Aos 24 anos, o jovem Gleison Leite Xucuru, indígena do Povo Xukuru do Ororubá, da Aldeia Cana Brava, começa a ficar famoso. Ele está estrelando a campanha Caminhos da Comida, do WWF-Brasil, através da qual jovens brasileiros compartilham suas jornadas da semente ao prato, como forma de estimular suas comunidades a produzirem o alimento que consomem. O biênio 2018-2020 revelou uma trágica realidade, lembrada pelo WWF-Brasil, que motivou a campanha. É que em quatro brasileiros, um sofreu com a falta de comida, em graus que vão da fome moderada à severa.

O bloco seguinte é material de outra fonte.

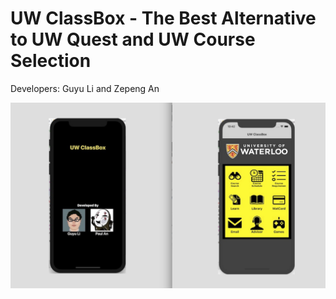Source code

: # UW ClassBox - The Best Alternative to UW Quest and UW Course Selection

Developers: Guyu Li and Zepeng An

![alt text](sample.jpg)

A campanha Caminhos da Comida, do WWF-Brasil, foi criada pela Purpose Brasil e fica no ar até o final deste ano. A aldeia a que Gleison pertence está em terra indígena homologada no começo deste século, após décadas de lutas, conflitos e mortes. A aldeia é no município de Pesqueira, na Região Agreste do Estado, a 215 quilômetros do Recife. E Gleison se volta para a produção de alimentos como forma de resistência. Para o povo Xukuru, a agricultura é parte de uma extensa rede de manifestações ancestrais. “Essa relação com a terra é um contato direto com nossa ancestralidade, com nossos encantados. É aí que visamos buscar o contato com a natureza, consultando-a e fazendo as coisas da melhor forma possível. Como produzir alimentos sustentáveis que trarão benefícios para a gente. A natureza é um espaço sagrado e vivo”, explica o jovem.
Em seu roçado e quintal produtivos são produzidos hortaliças, tubérculos e frutas (feijão, milho, mandioca, abacate e banana). Gleison não vive só da agricultura. Ele também tem vida ativa na preservação da cultura do seu povo. E até toca pife no grupo Jetuns e jetuins de Mandaru. Também integra a Comissão de Jovens Multiplicadores e Multiplicadoras da Agroecologia (CJMA Agreste). E atua na experiência da Trilha Saberes, uma trilha ecológica no território Xukuru muito solicitada por turistas.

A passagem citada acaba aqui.